La migliore stagione dell’arrangiatore/produttore/compositore Leon Russell fu proprio quella che lo vide brillare di luce propria nella carovana di Mad Dogs & Englishmen, prima, e in quella del concerto per il Bangla Desh, poco dopo. Proprio allora, in un turbinio di creatività e follia, talento e sconsideratezza, Leon, sulle scene già da almeno un decennio, fermò su nastro le sue migliori canzoni. “Song for you”, “Hummingbird”, “Delta Lady” ma anche la straordinaria “Roll away the stone” e “Dixie Lullabye” trovano posto in un solo album, “Leon Russell”, del giugno 1970, la cui lista di musicisti ed ospiti è infinita e rappresenta il meglio della élite rock dei primi settanta.



Saltando da una session all’altra, da “Asylum Choir” realizzato con Marc Benno nel 1969 a “Leon Russell & the Shelter people” e poi avanti fino “Carney” del 1972, un disco con almeno altre due immortali canzoni scritte da Leon, “Tightrope” e “This masquerade”, portata al successo crossover qualche stagione dopo da George Benson, fino al triplo dal vivo, un disco impossibile da concepire oggi, tra il 1969 e il 1973 Leon Russell fermò il suo posto nell’olimpo del rock.
Con i tempi in costante evoluzione, il pubblico europeo perse presto le tracce di questo gran musicista; Leon si lasciò alle spalle la follia losangelina- non più la stessa delle sesion di “m.tambourine man” dey Byrds a cui partecipò né quella di “A taste of honey” Herb Alpert & the Tijuana Brass, che arrangiò- e optò per la sua terra natale, l’Oklahoma, svolgendo un bel servizio a J.J. Cale.
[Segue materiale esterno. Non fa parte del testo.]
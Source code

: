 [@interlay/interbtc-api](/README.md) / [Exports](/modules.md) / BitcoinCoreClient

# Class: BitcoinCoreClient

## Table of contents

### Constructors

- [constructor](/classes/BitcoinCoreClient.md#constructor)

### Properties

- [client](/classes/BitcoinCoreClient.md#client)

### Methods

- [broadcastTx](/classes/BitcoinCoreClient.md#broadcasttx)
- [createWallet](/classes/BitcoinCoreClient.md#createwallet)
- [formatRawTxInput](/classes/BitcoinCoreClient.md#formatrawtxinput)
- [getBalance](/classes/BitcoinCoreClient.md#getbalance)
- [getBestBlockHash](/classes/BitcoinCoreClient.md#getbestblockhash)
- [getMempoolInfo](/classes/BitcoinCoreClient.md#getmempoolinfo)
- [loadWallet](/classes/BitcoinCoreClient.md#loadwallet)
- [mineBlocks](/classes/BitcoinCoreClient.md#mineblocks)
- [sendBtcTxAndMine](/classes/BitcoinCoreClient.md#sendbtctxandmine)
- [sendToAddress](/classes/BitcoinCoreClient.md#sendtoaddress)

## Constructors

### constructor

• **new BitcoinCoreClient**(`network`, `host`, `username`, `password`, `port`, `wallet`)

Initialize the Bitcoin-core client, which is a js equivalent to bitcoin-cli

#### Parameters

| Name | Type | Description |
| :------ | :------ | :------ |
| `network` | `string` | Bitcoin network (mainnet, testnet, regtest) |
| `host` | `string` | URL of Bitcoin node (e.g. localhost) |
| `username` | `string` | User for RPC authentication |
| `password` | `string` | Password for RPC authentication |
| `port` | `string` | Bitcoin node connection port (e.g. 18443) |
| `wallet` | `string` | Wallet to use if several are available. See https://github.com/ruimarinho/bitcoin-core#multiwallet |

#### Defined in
Al suo matrimonio, con Mary Mc Creary ex corista di Sly & the family stone, suggellò l’esperienza personale con un bel disco, “make love to the music” (1977). Non pagò del suo talento e delle sue intuizioni- sempre un passo avanti-Russell guardò con sicurezza al mondo ben più proficuo, almeno da un certo momento in poi e soprattutto per un senior delle scene come lui, del country e registrò troppo presto, per i tempi che si evolvevano in altre direzioni, con Willie Nelson (1979), con i New Grass Revival (1981)e poi a Nashville–usando il suo nome di battesimo, Hank Wilson (1984)–compiendo una scelta di campo non dissimile da quella di uno dei suoi idoli, Ray Charles.



Per commentare le scelte di Leon Russell da un’ottica differente è comunque importante ricordare che mentre il pianista/chitarrista nato nel 1941 girava il mondo con la sua band, The Shelter people, una nuova generazione di artisti, manager e imprenditori della musica si faceva strada a Hollywood. Erano i vari David Geffen ed Elliott Roberts, gente di cui l’artista non voleva proprio sentir parlare.
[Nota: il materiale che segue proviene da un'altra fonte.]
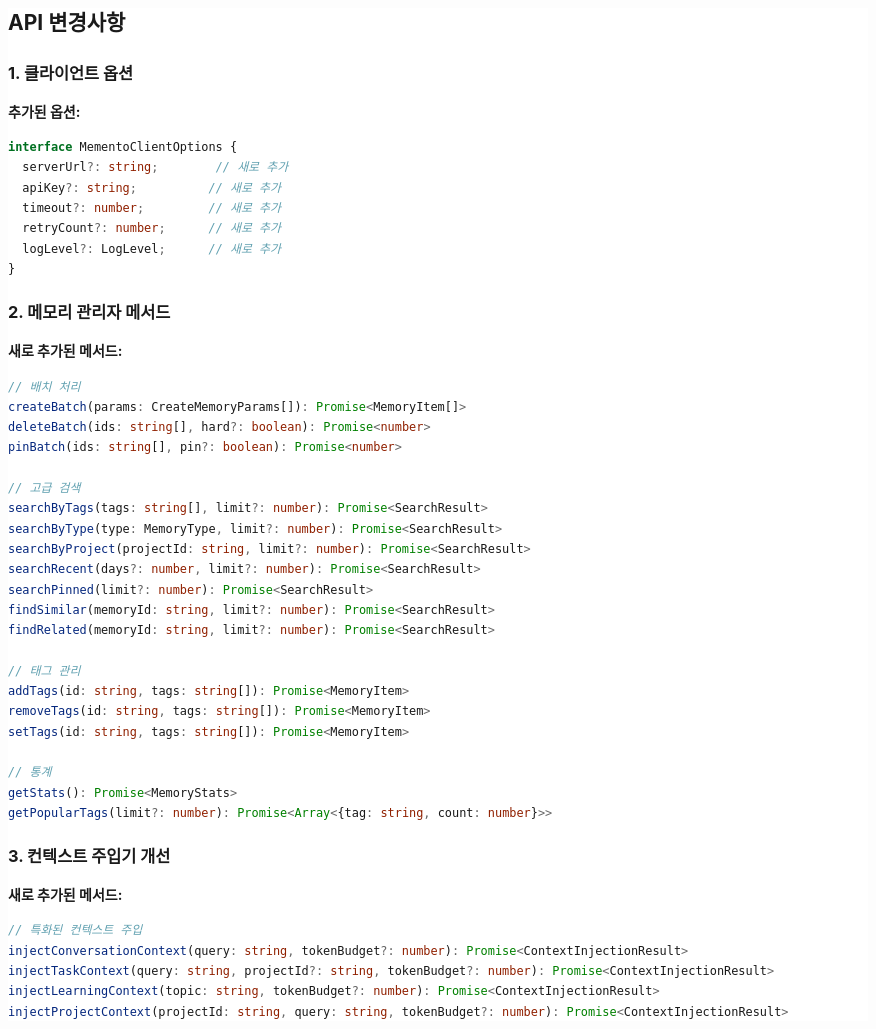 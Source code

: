 ## API 변경사항

### 1. 클라이언트 옵션

**추가된 옵션:**
```typescript
interface MementoClientOptions {
  serverUrl?: string;        // 새로 추가
  apiKey?: string;          // 새로 추가
  timeout?: number;         // 새로 추가
  retryCount?: number;      // 새로 추가
  logLevel?: LogLevel;      // 새로 추가
}
```

### 2. 메모리 관리자 메서드

**새로 추가된 메서드:**
```typescript
// 배치 처리
createBatch(params: CreateMemoryParams[]): Promise<MemoryItem[]>
deleteBatch(ids: string[], hard?: boolean): Promise<number>
pinBatch(ids: string[], pin?: boolean): Promise<number>

// 고급 검색
searchByTags(tags: string[], limit?: number): Promise<SearchResult>
searchByType(type: MemoryType, limit?: number): Promise<SearchResult>
searchByProject(projectId: string, limit?: number): Promise<SearchResult>
searchRecent(days?: number, limit?: number): Promise<SearchResult>
searchPinned(limit?: number): Promise<SearchResult>
findSimilar(memoryId: string, limit?: number): Promise<SearchResult>
findRelated(memoryId: string, limit?: number): Promise<SearchResult>

// 태그 관리
addTags(id: string, tags: string[]): Promise<MemoryItem>
removeTags(id: string, tags: string[]): Promise<MemoryItem>
setTags(id: string, tags: string[]): Promise<MemoryItem>

// 통계
getStats(): Promise<MemoryStats>
getPopularTags(limit?: number): Promise<Array<{tag: string, count: number}>>
```

### 3. 컨텍스트 주입기 개선

**새로 추가된 메서드:**
```typescript
// 특화된 컨텍스트 주입
injectConversationContext(query: string, tokenBudget?: number): Promise<ContextInjectionResult>
injectTaskContext(query: string, projectId?: string, tokenBudget?: number): Promise<ContextInjectionResult>
injectLearningContext(topic: string, tokenBudget?: number): Promise<ContextInjectionResult>
injectProjectContext(projectId: string, query: string, tokenBudget?: number): Promise<ContextInjectionResult>
```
Oggi Leon Russell è ancora in piena attività. Nel corso degli ultimi due anni ha realizzato 3 album, ha una band stabile al suo fianco ed è appena tornato dal Giappone. Nel mese d’ottobre si è esibito una decina di volte. Per quanti fossero interessati, il 30 dicembre l’artista si esibisce a Tampa e l’ultimo dell’anno a West Palm Beach, in Florida, l’ultimo dell’anno. Io, penso di andarci, rivedere Mad Dogs & Englishmen e riascoltare i suoi album mi ha fatto riflettere sulla monumentale statura di un talento la cui arte a noi nota è solo la punta di un iceberg.